• _Requirement_: From the line that includes "[MFractor Gitter Channel](https://gitter.im/mfractor/Lobby#)." down to the final line of the data below, copy every line exactly and leave the rest out.

• _Data for analysis_:
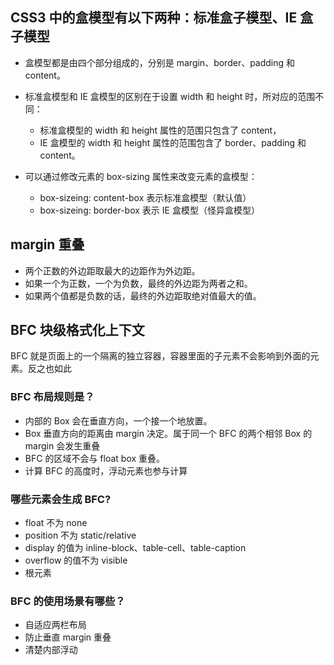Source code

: ## CSS3 中的盒模型有以下两种：标准盒子模型、IE 盒子模型

- 盒模型都是由四个部分组成的，分别是 margin、border、padding 和 content。
- 标准盒模型和 IE 盒模型的区别在于设置 width 和 height 时，所对应的范围不同：

  - 标准盒模型的 width 和 height 属性的范围只包含了 content，
  - IE 盒模型的 width 和 height 属性的范围包含了 border、padding 和 content。

- 可以通过修改元素的 box-sizing 属性来改变元素的盒模型：

  - box-sizeing: content-box 表示标准盒模型（默认值）
  - box-sizeing: border-box 表示 IE 盒模型（怪异盒模型）

## margin 重叠

- 两个正数的外边距取最大的边距作为外边距。
- 如果一个为正数，一个为负数，最终的外边距为两者之和。
- 如果两个值都是负数的话，最终的外边距取绝对值最大的值。

## BFC 块级格式化上下文

BFC 就是页面上的一个隔离的独立容器，容器里面的子元素不会影响到外面的元素。反之也如此

### BFC 布局规则是？

- 内部的 Box 会在垂直方向，一个接一个地放置。
- Box 垂直方向的距离由 margin 决定。属于同一个 BFC 的两个相邻 Box 的 margin 会发生重叠
- BFC 的区域不会与 float box 重叠。
- 计算 BFC 的高度时，浮动元素也参与计算

### 哪些元素会生成 BFC?

- float 不为 none
- position 不为 static/relative
- display 的值为 inline-block、table-cell、table-caption
- overflow 的值不为 visible
- 根元素

### BFC 的使用场景有哪些？

- 自适应两栏布局
- 防止垂直 margin 重叠
- 清楚内部浮动
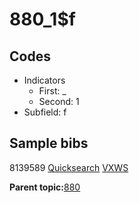 # 880\_1$f

## Codes

-   Indicators
    -   First: \_
    -   Second: 1
-   Subfield: f

## Sample bibs

8139589 [Quicksearch](https://search.library.yale.edu/catalog/8139589) [VXWS](http://prodorbis.library.yale.edu:7014/vxws/GetHoldingsService?bibId=8139589)

**Parent topic:**[880](../../tags/880/880.md)

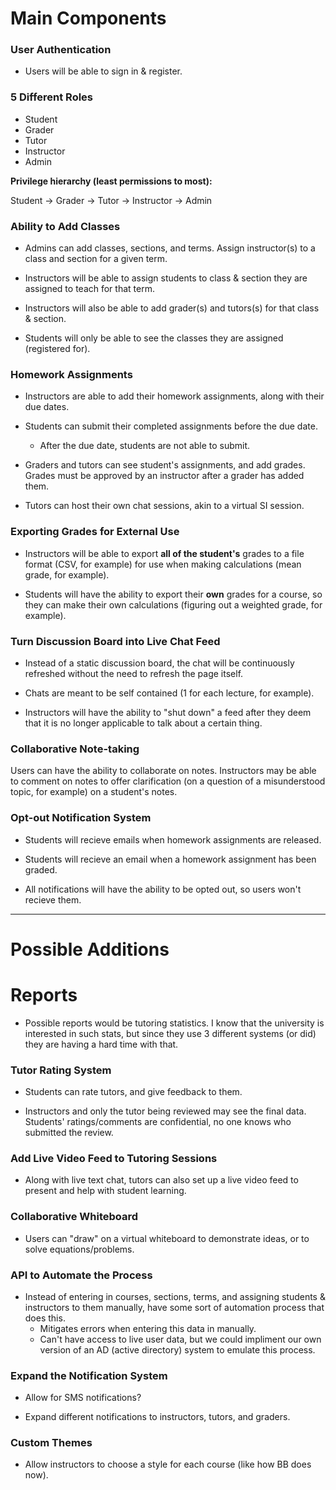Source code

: # Main Components

### User Authentication

* Users will be able to sign in & register.

### 5 Different Roles

* Student
* Grader
* Tutor
* Instructor
* Admin

__Privilege hierarchy (least permissions to most):__

Student -> Grader -> Tutor -> Instructor -> Admin

### Ability to Add Classes

* Admins can add classes, sections, and terms. Assign instructor(s) to a class and section for a given term.

* Instructors will be able to assign students to class & section they are assigned to teach for that term.

* Instructors will also be able to add grader(s) and tutors(s) for that class & section.

* Students will only be able to see the classes they are assigned (registered for).

### Homework Assignments

* Instructors are able to add their homework assignments, along with their due dates.

* Students can submit their completed assignments before the due date.
    * After the due date, students are not able to submit.

* Graders and tutors can see student's assignments, and add grades. Grades must be approved by an instructor after a grader has added them.

* Tutors can host their own chat sessions, akin to a virtual SI session.

### Exporting Grades for External Use

* Instructors will be able to export __all of the student's__ grades to a file format (CSV, for example) for use when making calculations (mean grade, for example).

* Students will have the ability to export their __own__ grades for a course, so they can make their own calculations (figuring out a weighted grade, for example).

### Turn Discussion Board into Live Chat Feed

* Instead of a static discussion board, the chat will be continuously refreshed without the need to refresh the page itself.

* Chats are meant to be self contained (1 for each lecture, for example).

* Instructors will have the ability to "shut down" a feed after they deem that it is no longer applicable to talk about a certain thing.

### Collaborative Note-taking

Users can have the ability to collaborate on notes. Instructors may be able to comment on notes to offer clarification (on a question of a misunderstood topic, for example) on a student's notes.

### Opt-out Notification System

* Students will recieve emails when homework assignments are released.

* Students will recieve an email when a homework assignment has been graded.

* All notifications will have the ability to be opted out, so users won't recieve them.

---

# Possible Additions

# Reports

* Possible reports would be tutoring statistics. I know that the university is interested in such stats, but since they use 3 different systems (or did) they are having a hard time with that.

### Tutor Rating System

* Students can rate tutors, and give feedback to them.

* Instructors and only the tutor being reviewed may see the final data. Students' ratings/comments are confidential, no one knows who submitted the review.

### Add Live Video Feed to Tutoring Sessions

* Along with live text chat, tutors can also set up a live video feed to present and help with student learning.

### Collaborative Whiteboard

* Users can "draw" on a virtual whiteboard to demonstrate ideas, or to solve equations/problems.

### API to Automate the Process

* Instead of entering in courses, sections, terms, and assigning students & instructors to them manually, have some sort of automation process that does this.
    * Mitigates errors when entering this data in manually.
    * Can't have access to live user data, but we could impliment our own version of an AD (active directory) system to emulate this process.

### Expand the Notification System

* Allow for SMS notifications?

* Expand different notifications to instructors, tutors, and graders.

### Custom Themes

* Allow instructors to choose a style for each course (like how BB does now).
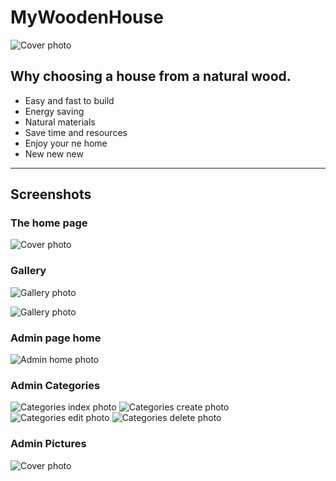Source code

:# MyWoodenHouse

![Cover photo](./Ideas/Images/modern-wooden-house-small.jpg) 

## Why choosing a house from a natural wood.

- Easy and fast to build
- Energy saving
- Natural materials
- Save time and resources
- Enjoy your ne home
- New new new

----------

## Screenshots

### The home page

![Cover photo](./Documentation/Images/home.PNG) 

### Gallery

![Gallery photo](./Documentation/Images/Gallery-01.PNG) 

![Gallery photo](./Documentation/Images/Gallery-02.PNG) 

### Admin page home

![Admin home photo](./Documentation/Images/Admin-Home.PNG) 

### Admin Categories

![Categories index photo](./Documentation/Images/Admin-Categories-Index.PNG) 
![Categories create photo](./Documentation/Images/Admin-Categories-Create.PNG) 
![Categories edit photo](./Documentation/Images/Admin-Categories-Edit.PNG) 
![Categories delete photo](./Documentation/Images/Admin-Categories-Delete.PNG) 

### Admin Pictures

![Cover photo](./Documentation/Images/Admin-Pictures-Index.PNG) 

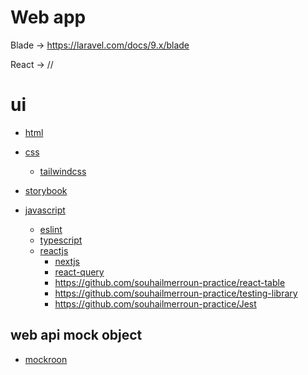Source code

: # Web app

Blade -> https://laravel.com/docs/9.x/blade

React -> //

# ui

* [html](https://github.com/souhailmerroun-practice/html)

* [css](https://github.com/souhailmerroun-practice/css)
  * [tailwindcss](https://github.com/souhailmerroun-practice/tailwindcss) 

* [storybook](https://github.com/souhailmerroun-practice/storybook)

* [javascript](https://github.com/souhailmerroun-practice/javascript)
  * [eslint](https://github.com/souhailmerroun-practice/eslint)
  * [typescript](https://github.com/souhailmerroun-practice/typescript)
  * [reactjs](https://github.com/souhailmerroun-practice/reactjs)
    * [nextjs](https://github.com/souhailmerroun-practice/nextjs)
    * [react-query](https://github.com/souhailmerroun-practice/react-query)
    * https://github.com/souhailmerroun-practice/react-table
    * https://github.com/souhailmerroun-practice/testing-library
    * https://github.com/souhailmerroun-practice/Jest

## web api mock object

* [mockroon](https://github.com/souhailmerroun-practice/mockoon)
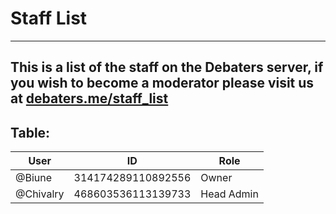 # Staff List
---
This is a list of the staff on the Debaters server, if you wish to become a moderator please visit us at [debaters.me/staff_list](https://debaters.me/staff_list)
---
Table:
---
| User | ID | Role |
|-|-|-|
| @Biune | 314174289110892556 | Owner |
| @Chivalry | 468603536113139733 | Head Admin |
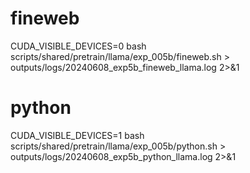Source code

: # fineweb
CUDA_VISIBLE_DEVICES=0 bash scripts/shared/pretrain/llama/exp_005b/fineweb.sh > outputs/logs/20240608_exp5b_fineweb_llama.log 2>&1

# python
CUDA_VISIBLE_DEVICES=1 bash scripts/shared/pretrain/llama/exp_005b/python.sh > outputs/logs/20240608_exp5b_python_llama.log 2>&1
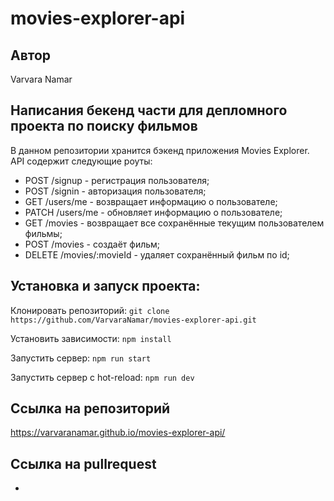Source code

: # movies-explorer-api

## Автор

Varvara Namar

## Написания бекенд части для депломного проекта по поиску фильмов

В данном репозитории хранится бэкенд приложения Movies Explorer. API содержит следующие роуты:

- POST /signup - регистрация пользователя;
- POST /signin - авторизация пользователя;
- GET /users/me - возвращает информацию о пользователе;
- PATCH /users/me - обновляет информацию о пользователе;
- GET /movies - возвращает все сохранённые текущим пользователем фильмы;
- POST /movies - создаёт фильм;
- DELETE /movies/:movieId - удаляет сохранённый фильм по id;

## Установка и запуск проекта:

Клонировать репозиторий: `git clone https://github.com/VarvaraNamar/movies-explorer-api.git`

Установить зависимости: `npm install`

Запустить сервер: `npm run start`

Запустить сервер с hot-reload: `npm run dev`

## Ccылка на репозиторий

https://varvaranamar.github.io/movies-explorer-api/

## Ccылка на pullrequest

-
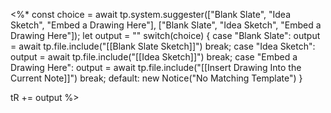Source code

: <%*
const choice = await tp.system.suggester(["Blank Slate", "Idea Sketch", "Embed a Drawing Here"], ["Blank Slate", "Idea Sketch", "Embed a Drawing Here"]);
let output = ""
switch(choice) {
	case "Blank Slate":
		output = await tp.file.include("[[Blank Slate Sketch]]")
		break;
	case "Idea Sketch":
		output = await tp.file.include("[[Idea Sketch]]")
		break;
	case "Embed a Drawing Here":
		output = await tp.file.include("[[Insert Drawing Into the Current Note]]")
		break;
	default:
		new Notice("No Matching Template")
}

tR += output
%>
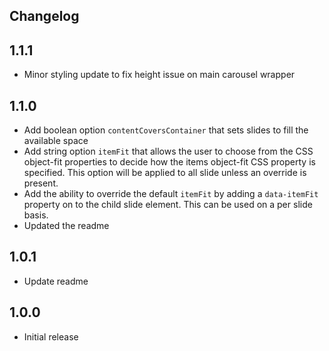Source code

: ## Changelog

## 1.1.1

- Minor styling update to fix height issue on main carousel wrapper

## 1.1.0

- Add boolean option `contentCoversContainer` that sets slides to fill the available space
- Add string option `itemFit` that allows the user to choose from the CSS object-fit properties
  to decide how the items object-fit CSS property is specified. This option will be applied to
  all slide unless an override is present.
- Add the ability to override the default `itemFit` by adding a `data-itemFit` property on to the
  child slide element. This can be used on a per slide basis.
- Updated the readme

## 1.0.1

- Update readme

## 1.0.0

- Initial release
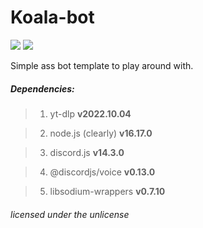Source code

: # Koala-bot
[<img src="https://img.shields.io/github/issues/PandaDiestro/Koala-bot?style=for-the-badge&logo=github&color=red">](https://github.com/PandaDiestro/Koala-bot/issues)
[<img src="https://img.shields.io/github/license/PandaDiestro/Koala-bot?style=for-the-badge&logo=github&color=red">](https://unlicense.org/)

Simple ass bot template to play around with.

##### Dependencies:

> 1. yt-dlp **v2022.10.04**

> 2. node.js (clearly) **v16.17.0**

> 3. discord.js **v14.3.0**

> 4. @discordjs/voice **v0.13.0**

> 5. libsodium-wrappers **v0.7.10**




###### <i>licensed under the unlicense</i>
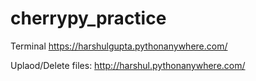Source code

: # cherrypy_practice

Terminal https://harshulgupta.pythonanywhere.com/

Uplaod/Delete files: http://harshul.pythonanywhere.com/
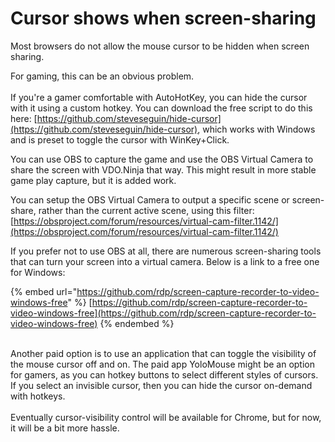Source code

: # Cursor shows when screen-sharing

Most browsers do not allow the mouse cursor to be hidden when screen sharing.&#x20;

For gaming, this can be an obvious problem.\
\
If you're a gamer comfortable with AutoHotKey, you can hide the cursor with it using a custom hotkey. You can download the free script to do this here: [https://github.com/steveseguin/hide-cursor](https://github.com/steveseguin/hide-cursor), which works with Windows and is preset to toggle the cursor with WinKey+Click.

You can use OBS to capture the game and use the OBS Virtual Camera to share the screen with VDO.Ninja that way.  This might result in more stable game play capture, but it is added work.

You can setup the OBS Virtual Camera to output a specific scene or screen-share, rather than the current active scene, using this filter:\
[https://obsproject.com/forum/resources/virtual-cam-filter.1142/](https://obsproject.com/forum/resources/virtual-cam-filter.1142/)

If you prefer not to use OBS at all, there are numerous screen-sharing tools that can turn your screen into a virtual camera. Below is a link to a free one for Windows:

{% embed url="https://github.com/rdp/screen-capture-recorder-to-video-windows-free" %}
[https://github.com/rdp/screen-capture-recorder-to-video-windows-free](https://github.com/rdp/screen-capture-recorder-to-video-windows-free)
{% endembed %}

\
Another paid option is to use an application that can toggle the visibility of the mouse cursor off and on.  The paid app YoloMouse might be an option for gamers, as you can hotkey buttons to select different styles of cursors.  If you select an invisible cursor, then you can hide the cursor on-demand with hotkeys.\
\
Eventually cursor-visibility control will be available for Chrome, but for now, it will be a bit more hassle.


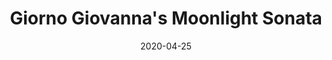 --- 
layout: sheets-layout
title: "Giorno Giovanna's Moonlight Sonata"
date: 2020-04-25
categories: arrangements
permalink: ":categories/:year/:month/:day/:title"
pdf-link: alex-kappen-apr-2020-giorno-giovanna-moonlight-sonata.pdf
pdf-lyric: #
yt-link: https://www.youtube.com/watch?v=L64m5zj2iBs
muse-link: https://musescore.com/user/28025112/scores/6109310
---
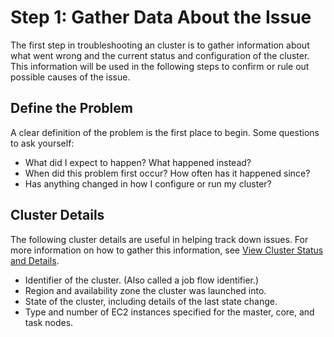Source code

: # Step 1: Gather Data About the Issue<a name="emr-troubleshoot-failed-1"></a>

 The first step in troubleshooting an cluster is to gather information about what went wrong and the current status and configuration of the cluster\. This information will be used in the following steps to confirm or rule out possible causes of the issue\. 

## Define the Problem<a name="emr-troubleshoot-failed-1-problem"></a>

 A clear definition of the problem is the first place to begin\. Some questions to ask yourself: 
+  What did I expect to happen? What happened instead? 
+  When did this problem first occur? How often has it happened since? 
+  Has anything changed in how I configure or run my cluster? 

## Cluster Details<a name="emr-troubleshoot-failed-1-cluster"></a>

 The following cluster details are useful in helping track down issues\. For more information on how to gather this information, see [View Cluster Status and Details](emr-manage-view-clusters.md)\. 
+  Identifier of the cluster\. \(Also called a job flow identifier\.\) 
+  Region and availability zone the cluster was launched into\. 
+  State of the cluster, including details of the last state change\. 
+  Type and number of EC2 instances specified for the master, core, and task nodes\. 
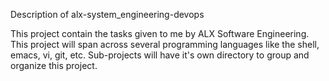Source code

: Description of alx-system_engineering-devops

This project contain the tasks given to me by ALX Software Engineering.
This project will span across several programming languages like the shell, emacs, vi, git, etc.
Sub-projects will have it's own directory to group and organize this project.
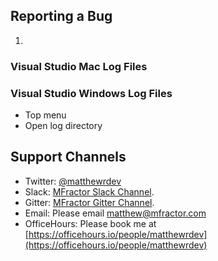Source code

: ## Reporting a Bug

1.


### Visual Studio Mac Log Files


### Visual Studio Windows Log Files

 * Top menu
 * Open log directory

## Support Channels

* Twitter: [@matthewrdev](https://twitter.com/matthewrdev)
* Slack: [MFractor Slack Channel](https://xamarinchat.slack.com/archives/mfractor).
* Gitter: [MFractor Gitter Channel](https://gitter.im/mfractor/Lobby#).
* Email: Please email [matthew@mfractor.com](mailto:matthew@mfractor.com)
* OfficeHours: Please book me at [https://officehours.io/people/matthewrdev](https://officehours.io/people/matthewrdev)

• _Task solution_:
* Gitter: [MFractor Gitter Channel](https://gitter.im/mfractor/Lobby#).
* Email: Please email [matthew@mfractor.com](mailto:matthew@mfractor.com)
* OfficeHours: Please book me at [https://officehours.io/people/matthewrdev](https://officehours.io/people/matthewrdev)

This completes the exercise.